記事紹介2018年11月25日

消費税率8%→10%の引き上げで、住まいや住宅制度への影響は?

来年2019年10月、消費税率が8%から10%に引き上げられる予定です。住まいはそのものが高額なだけでなく、増税の影響は引っ越しや家具家電の購入などにも関わってくるため、重大です。そのため政府でも増税対策としてさまざまな施策が行われます。消費税率の引き上げがどのような影響を与えるか、解説していきましょう。


■消費税がかかるのは建物や家具家電、各種手数料など

消費税はモノやサービスを購入するときに消費者が支払う税金のこと。住まいまわりでは、建物や家具家電、インテリア用品、仲介手数料や司法書士や金融機関に支払う各種手数料が課税対象です。しかし土地や、個人が売り主となっている中古住宅は消費税が課税されません。ただ、業者が売り主のリノベーションやリフォーム済みの住宅の場合は、消費税が課税されますので注意してください。

来年10月にはこの消費税率が現行8%から2%引き上げられ、10%になる予定です。原則としてこの10月1日以降に引き渡される住宅の消費税は10%になります。仮に土地1000万円、建物2000万円、家具家電・インテリアなどで200万円の費用が発生した場合、消費税だけで44万円も負担が増すことになります。


■消費税アップの際に注意すべきは「引き渡し」の時期!

住宅の購入では、通常、「引き渡し時点」の消費税率が適用されます。たとえば、新築マンションや新築一戸建て(完成済み)の場合、引き渡し日が9月末までであれば8%が適用になります。ただし、注文住宅などの場合、2019年3月末までに建築請負が完了していれば、10月以降の引き渡しでも消費税率は8%が適用されます(経過措置)。

とはいえ、増税を避けたいがために、焦って住まいを購入するのはNGです。駆け込み消費の反動から、税率以上の値下げをすることも少なくありませんし、何より慌てて決断したことで、悔いを残すことになりかねません。「何がなんでも消費税8%のうちに!」という理由での住宅購入はおすすめしません。


■住宅ローン控除のほか、すまい給付金、住宅エコポイントの拡充も検討

一方で、2019年10月までの住宅の駆け込み消費、その後の消費の冷え込みを抑えるべく、政府もさまざまな施策を考えています。

まず、現在でも利用できる制度から紹介していきましょう。
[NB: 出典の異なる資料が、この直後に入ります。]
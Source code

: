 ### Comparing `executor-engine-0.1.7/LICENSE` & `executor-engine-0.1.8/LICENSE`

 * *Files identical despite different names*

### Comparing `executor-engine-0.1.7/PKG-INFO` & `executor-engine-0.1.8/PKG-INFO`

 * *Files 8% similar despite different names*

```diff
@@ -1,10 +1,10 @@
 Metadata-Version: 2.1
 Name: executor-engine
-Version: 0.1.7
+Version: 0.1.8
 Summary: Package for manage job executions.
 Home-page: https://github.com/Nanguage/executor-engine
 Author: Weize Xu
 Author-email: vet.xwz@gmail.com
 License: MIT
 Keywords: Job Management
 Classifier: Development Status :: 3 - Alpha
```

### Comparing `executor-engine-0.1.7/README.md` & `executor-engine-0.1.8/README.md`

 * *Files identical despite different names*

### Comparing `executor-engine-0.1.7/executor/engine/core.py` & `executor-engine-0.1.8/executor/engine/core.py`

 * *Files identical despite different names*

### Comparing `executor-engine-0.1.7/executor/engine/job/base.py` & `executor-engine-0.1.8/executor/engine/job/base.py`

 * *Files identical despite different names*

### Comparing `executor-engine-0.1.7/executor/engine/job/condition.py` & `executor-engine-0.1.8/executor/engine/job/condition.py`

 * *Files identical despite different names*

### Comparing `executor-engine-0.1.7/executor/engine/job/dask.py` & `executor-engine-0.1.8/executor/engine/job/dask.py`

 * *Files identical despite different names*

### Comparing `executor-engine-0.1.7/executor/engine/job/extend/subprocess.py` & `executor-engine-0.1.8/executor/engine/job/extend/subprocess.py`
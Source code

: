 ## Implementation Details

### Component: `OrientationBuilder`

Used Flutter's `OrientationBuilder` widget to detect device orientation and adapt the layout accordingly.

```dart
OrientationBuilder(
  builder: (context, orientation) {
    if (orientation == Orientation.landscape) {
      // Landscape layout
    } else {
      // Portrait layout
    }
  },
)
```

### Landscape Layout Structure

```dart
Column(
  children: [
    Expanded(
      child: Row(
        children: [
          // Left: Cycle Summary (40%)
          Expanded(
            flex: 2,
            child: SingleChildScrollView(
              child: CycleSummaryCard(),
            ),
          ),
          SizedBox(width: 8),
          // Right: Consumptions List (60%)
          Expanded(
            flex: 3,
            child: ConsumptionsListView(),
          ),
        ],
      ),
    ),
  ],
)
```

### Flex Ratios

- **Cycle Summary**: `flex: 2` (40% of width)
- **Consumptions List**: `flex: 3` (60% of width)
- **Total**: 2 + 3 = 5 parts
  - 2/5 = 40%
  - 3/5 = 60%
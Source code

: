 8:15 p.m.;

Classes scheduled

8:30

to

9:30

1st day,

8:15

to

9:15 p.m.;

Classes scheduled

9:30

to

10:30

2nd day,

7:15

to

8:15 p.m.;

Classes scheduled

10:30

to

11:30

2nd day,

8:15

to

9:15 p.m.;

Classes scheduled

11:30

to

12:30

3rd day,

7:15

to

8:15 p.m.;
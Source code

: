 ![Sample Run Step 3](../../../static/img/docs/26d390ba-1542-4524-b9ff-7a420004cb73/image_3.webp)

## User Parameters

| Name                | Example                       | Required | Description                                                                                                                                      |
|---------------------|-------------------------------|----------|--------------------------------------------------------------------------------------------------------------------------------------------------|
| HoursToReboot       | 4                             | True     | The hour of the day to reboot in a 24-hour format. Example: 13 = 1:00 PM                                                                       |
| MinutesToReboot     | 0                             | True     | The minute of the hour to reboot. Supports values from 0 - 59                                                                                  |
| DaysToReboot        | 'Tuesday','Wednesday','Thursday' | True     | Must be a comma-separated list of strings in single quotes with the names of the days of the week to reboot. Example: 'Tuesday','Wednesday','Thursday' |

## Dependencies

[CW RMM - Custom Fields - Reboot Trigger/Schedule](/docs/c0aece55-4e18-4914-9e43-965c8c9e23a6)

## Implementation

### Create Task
よく知られている住宅ローン控除は、住宅ローンの年末残高の1%が所得税と住民税から10年間控除される制度です。控除額は最大400万円ですが、長期優良住宅や低炭素住宅なら最大控除額は500万円にアップします。また、印紙税や登録免許税、不動産取得税の減免制度もあります。これらの減税制度は現在も活用できますが、住宅ローン控除については、さらなる拡充が検討されています。

また、親や祖父母から「贈与」が受けられるのであれば、住宅取得資金の贈与税の非課税枠を活用しない手はないでしょう。2018年4月から1年間であれば非課税枠が拡大されますので、親子、祖父母でよく話し合い、賢く使いたいものです。

さらに、現在、議論されているのが、「すまい給付金」の拡充と、「住宅エコポイント制度」の復活です(2017年10月現在、正式決定ではないので、今後の動向に注意する必要があります)。

「すまい給付金」は、消費税率が5%から8%に引き上げられたときに導入された制度で、一定の条件を満たす住宅購入者に現金を給付する制度です。給付される金額は10~30万円ですが、これは購入した住宅の金額には関係なく、申請者の収入よって決定まります。これは消費税率が引き上げられたときに、給付額が引き上げられ、収入の基準も引き上げられることが検討されています。

「住宅エコポイント」は、省エネ住宅の新築やリフォームした際に、ポイントが配布される制度です。今まで省エネ住宅などを対象にした制度でしたが、今回はバリアフリーや防災対策、耐震強化なども対象に加えることが検討されています。

消費税率の引き上げの影響は大きいもの。「少しでもおトクに!」という気持ちはよくわかりますが、目先の金額に惑わされずに、各種制度を利用して賢く判断したいものです。